3. Stablecoins Need a Clearer Category
With Nigeria experimenting with both the eNaira and cNGN, clarity is essential. The UK’s decision to treat stablecoins as a distinct category avoids confusion between crypto payments and traditional finance. Nigeria could benefit from a similar approach, especially as stablecoin usage grows locally.
4. Protect Nigerians from Unlicensed Foreign Crypto Firms
One of the UK’s strongest moves is requiring authorisation for foreign firms targeting UK retail users. Nigeria should consider a similar standard to protect citizens from unlicensed platforms operating from abroad.
5. Create Space to Transition
The UK gives businesses two years to comply. Nigeria should adopt a similar model if broader digital asset rules are introduced. Startups need room to adapt, not a sudden clampdown that pushes them underground or out of the market.
Why It Matters Now
Nigeria has one of the highest crypto adoption rates in Africa. From trading to remittances, crypto plays a growing role in how Nigerians move and store value.

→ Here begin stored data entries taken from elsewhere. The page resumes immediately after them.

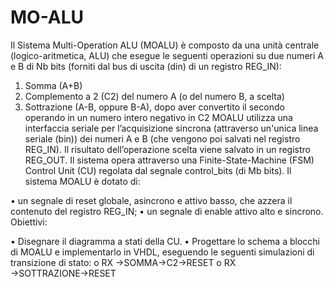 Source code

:# MO-ALU

Il Sistema Multi-Operation ALU (MOALU) è composto da una unità centrale (logico-aritmetica, ALU) che esegue le seguenti operazioni
su due numeri A e B di Nb bits (forniti dal bus di uscita (din) di un registro REG_IN):
1) Somma (A+B)
2) Complemento a 2 (C2) del numero A (o del numero B, a scelta)
3) Sottrazione (A-B, oppure B-A), dopo aver convertito il secondo operando in un numero intero negativo in C2
MOALU utilizza una interfaccia seriale per l’acquisizione sincrona (attraverso un'unica linea seriale (bin)) dei numeri A e B (che vengono
poi salvati nel registro REG_IN).
Il risultato dell’operazione scelta viene salvato in un registro REG_OUT.
Il sistema opera attraverso una Finite-State-Machine (FSM) Control Unit (CU) regolata dal segnale control_bits (di Mb bits).
Il sistema MOALU è dotato di:

• un segnale di reset globale, asincrono e attivo basso, che azzera il contenuto del registro REG_IN;
• un segnale di enable attivo alto e sincrono.
Obiettivi:

• Disegnare il diagramma a stati della CU.
• Progettare lo schema a blocchi di MOALU e implementarlo in VHDL, eseguendo le seguenti simulazioni di transizione di stato:
o RX →SOMMA→C2→RESET
o RX →SOTTRAZIONE→RESET
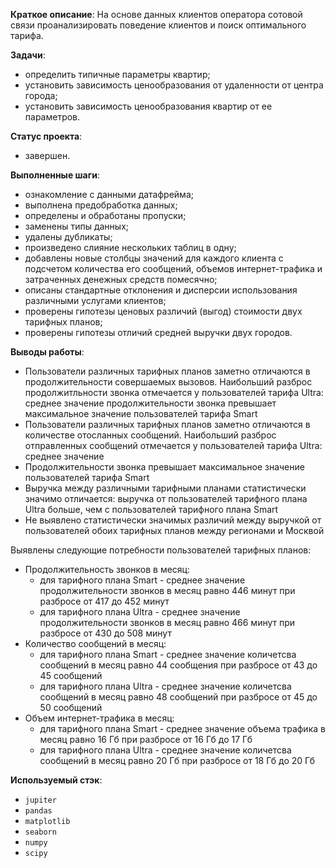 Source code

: **Краткое описание**: На основе данных клиентов оператора сотовой связи проанализировать поведение клиентов и поиск оптимального тарифа.

**Задачи**:
- определить типичные параметры квартир;
- установить зависимость ценообразования от удаленности от центра города;
- установить зависимость ценообразования квартир от ее параметров.

**Статус проекта**:
- завершен.

**Выполненные шаги**:
- ознакомление с данными датафрейма;
- выполнена предобработка данных;
- определены и обработаны пропуски;
- заменены типы данных;
- удалены дубликаты;
- произведено слияние нескольких таблиц в одну;
- добавлены новые столбцы значений для каждого клиента с подсчетом количества его сообщений, объемов интернет-трафика и затраченных денежных средств помесячно;
- описаны стандартные отклонения и дисперсии использования различными услугами клиентов;
- проверены гипотезы ценовых различий (выгод) стоимости двух тарифных планов;
- проверены гипотезы отличий средней выручки двух городов.

**Выводы работы**: 
- Пользователи различных тарифных планов заметно отличаются в продолжительности совершаемых вызовов. Наибольший разброс продолжитльности звонка отмечается у пользователей тарифа Ultra: среднее значение продолжительности звонка превышает максимальное значение пользователей тарифа Smart
- Пользователи различных тарифных планов заметно отличаются в количестве отосланных сообщений. Наибольший разброс отправленных сообщений отмечается у пользователей тарифа Ultra: среднее значение
- Продолжительности звонка превышает максимальное значение пользователей тарифа Smart
- Выручка между различными тарифными планами статистически значимо отличается: выручка от пользователей тарифного плана Ultra больше, чем с пользователей тарифного плана Smart
- Не выявлено статистически значимых различий между выручкой от пользователей обоих тарифных планов между регионами и Москвой

Выявлены следующие потребности пользователей тарифных планов:

- Продолжительность звонков в месяц:
  - для тарифного плана Smart - среднее значение продолжительности звонков в месяц равно 446 минут при разбросе от 417 до 452 минут
  - для тарифного плана Ultra - среднее значение продолжительности звонков в месяц равно 466 минут при разбросе от 430 до 508 минут
- Количество сообщений в месяц:
  - для тарифного плана Smart - среднее значение количетсва сообщений в месяц равно 44 сообщения при разбросе от 43 до 45 сообщений
  - для тарифного плана Ultra - среднее значение количетсва сообщений в месяц равно 48 сообщений при разбросе от 45 до 50 сообщений
- Объем интернет-трафика в месяц:
  - для тарифного плана Smart - среднее значение объема трафика в месяц равно 16 Гб при разбросе от 16 Гб до 17 Гб
  - для тарифного плана Ultra - среднее значение количетсва сообщений в месяц равно 20 Гб при разбросе от 18 Гб до 20 Гб

**Используемый стэк**:

- `jupiter`
- `pandas`
- `matplotlib`
- `seaborn`
- `numpy`
- `scipy`
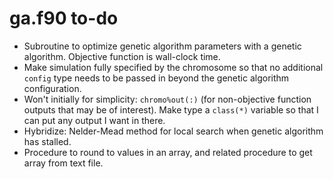 # ga.f90 to-do

- Subroutine to optimize genetic algorithm parameters with a genetic algorithm. Objective function is wall-clock time.
- Make simulation fully specified by the chromosome so that no additional `config` type needs to be passed in beyond the genetic algorithm configuration.
- Won't initially for simplicity: `chromo%out(:)` (for non-objective function outputs that may be of interest). Make type a `class(*)` variable so that I can put any output I want in there.
- Hybridize: Nelder-Mead method for local search when genetic algorithm has stalled.
- Procedure to round to values in an array, and related procedure to get array from text file.
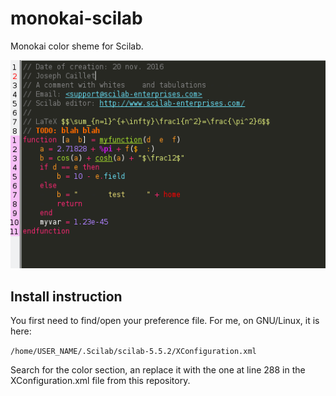 # monokai-scilab
Monokai color sheme for Scilab.

![monokai for scilab screenshot](https://raw.githubusercontent.com/JosephCaillet/monokai-scilab/master/screenshot-monokai-scilab.png)

## Install instruction
You first need to find/open your preference file.
For me, on GNU/Linux, it is here:

`/home/USER_NAME/.Scilab/scilab-5.5.2/XConfiguration.xml`

Search for the color section, an replace it with the one at line 288 in the XConfiguration.xml file from this repository.
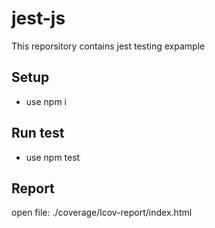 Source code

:# jest-js
This reporsitory contains jest testing expample

## Setup

 - use npm i

## Run test

 - use npm test

## Report
  
 open file:  ./coverage/lcov-report/index.html
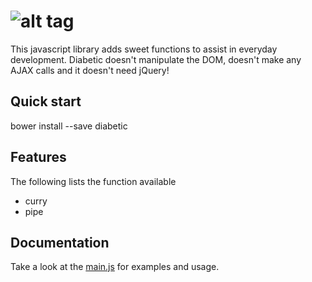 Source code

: # ![alt tag](/orientedjs_title.png)

This javascript library adds sweet functions to assist in everyday development.
Diabetic doesn't manipulate the DOM, doesn't make any AJAX calls and 
it doesn't need jQuery!

## Quick start

bower install --save diabetic

## Features

The following lists the function available
* curry
* pipe

## Documentation

Take a look at the [main.js](dist/js/main.js) for examples and usage.
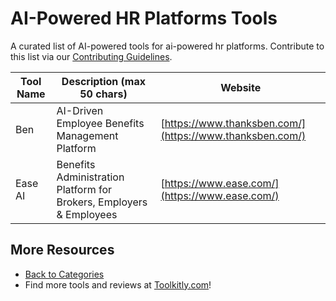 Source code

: # AI-Powered HR Platforms Tools

A curated list of AI-powered tools for ai-powered hr platforms. Contribute to this list via our [Contributing Guidelines](../CONTRIBUTING.md).

| Tool Name | Description (max 50 chars) | Website |
|-----------|----------------------------|---------|
| Ben | AI-Driven Employee Benefits Management Platform | [https://www.thanksben.com/](https://www.thanksben.com/) |
| Ease AI | Benefits Administration Platform for Brokers, Employers & Employees | [https://www.ease.com/](https://www.ease.com/) |

## More Resources
- [Back to Categories](https://github.com/ToolkitlyAI/awesome-ai-tools/blob/master/README.md)
- Find more tools and reviews at [Toolkitly.com](https://toolkitly.com)!
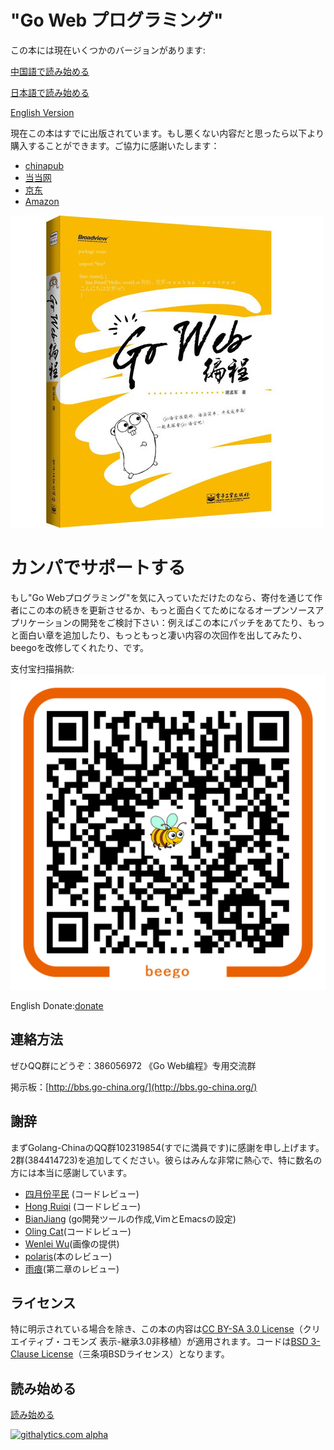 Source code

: # "Go Web プログラミング"
この本には現在いくつかのバージョンがあります:

[中国語で読み始める](<https://github.com/astaxie/build-web-application-with-golang/blob/master/ebook/preface.md>)

[日本語で読み始める](<https://github.com/astaxie/build-web-application-with-golang/blob/master/ja/ebook/preface.md>)

[English Version](<https://github.com/astaxie/build-web-application-with-golang/blob/master/en/eBook/preface.md>)

現在この本はすでに出版されています。もし悪くない内容だと思ったら以下より購入することができます。ご協力に感謝いたします：

- [chinapub](http://product.china-pub.com/3767290)
- [当当网](http://product.dangdang.com/product.aspx?product_id=23231404)
- [京东](http://book.jd.com/11224644.html)
- [Amazon](http://www.amazon.cn/Go-Web%E7%BC%96%E7%A8%8B-%E8%B0%A2%E5%AD%9F%E5%86%9B/dp/B00CHWVAHQ/ref=sr_1_1?s=books&ie=UTF8&qid=1369323453&sr=1-1)

![](ebook/images/ebook.jpg)

# カンパでサポートする
もし"Go Webプログラミング"を気に入っていただけたのなら、寄付を通じて作者にこの本の続きを更新させるか、もっと面白くてためになるオープンソースアプリケーションの開発をご検討下さい：例えばこの本にパッチをあてたり、もっと面白い章を追加したり、もっともっと凄い内容の次回作を出してみたり、beegoを改修してくれたり、です。

支付宝扫描捐款: ![](ebook/images/alipay.png)

English Donate:[donate](http://beego.me/donate)

## 連絡方法
ぜひQQ群にどうぞ：386056972 《Go Web编程》专用交流群

掲示板：[http://bbs.go-china.org/](http://bbs.go-china.org/)

## 謝辞
まずGolang-ChinaのQQ群102319854(すでに満員です)に感謝を申し上げます。2群(384414723)を追加してください。彼らはみんな非常に熱心で、特に数名の方には本当に感謝しています。

 - [四月份平民](https://plus.google.com/110445767383269817959) (コードレビュー)
 - [Hong Ruiqi](https://github.com/hongruiqi) (コードレビュー)
 - [BianJiang](https://github.com/border) (go開発ツールの作成,VimとEmacsの設定)
 - [Oling Cat](https://github.com/OlingCat)(コードレビュー)
 - [Wenlei Wu](mailto:spadesacn@gmail.com)(画像の提供)
 - [polaris](https://github.com/polaris1119)(本のレビュー)
 - [雨痕](https://github.com/qyuhen)(第二章のレビュー)

## ライセンス
特に明示されている場合を除き、この本の内容は[CC BY-SA 3.0 License](http://creativecommons.org/licenses/by-sa/3.0/)（クリエイティブ・コモンズ 表示-継承3.0非移植）が適用されます。コードは[BSD 3-Clause License](<https://github.com/astaxie/build-web-application-with-golang/blob/master/LICENSE.md>)（三条項BSDライセンス）となります。

## 読み始める
[読み始める](<https://github.com/astaxie/build-web-application-with-golang/blob/master/ja/ebook/preface.md>)


[![githalytics.com alpha](https://cruel-carlota.pagodabox.com/44c98c9d398b8319b6e87edcd3e34144 "githalytics.com")](http://githalytics.com/astaxie/build-web-application-with-golang)
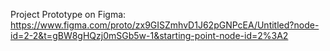 Project Prototype on Figma: https://www.figma.com/proto/zx9GISZmhvD1J62pGNPcEA/Untitled?node-id=2-2&t=gBW8gHQzj0mSGb5w-1&starting-point-node-id=2%3A2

Yet the lack of a clear regulatory framework leaves businesses in a difficult position, uncertain, exposed, or forced to relocate. With ongoing global scrutiny, including Nigeria’s FATF greylisting, the pressure is on to get crypto regulation right.
The UK’s approach shows what is possible: a law that protects users, respects innovation, and brings crypto into the mainstream financial system.
A Smarter Way Forward
The UK did not regulate crypto to shut it down. It was regulated to legitimise it.
Nigeria does not need to copy the UK. But we can take notes:
Focus on activities
Create space for compliance
Acknowledge the crypto economy already thriving here
With the right framework, Nigeria could lead Africa not just in crypto usage but in crypto policy. The time to act is now.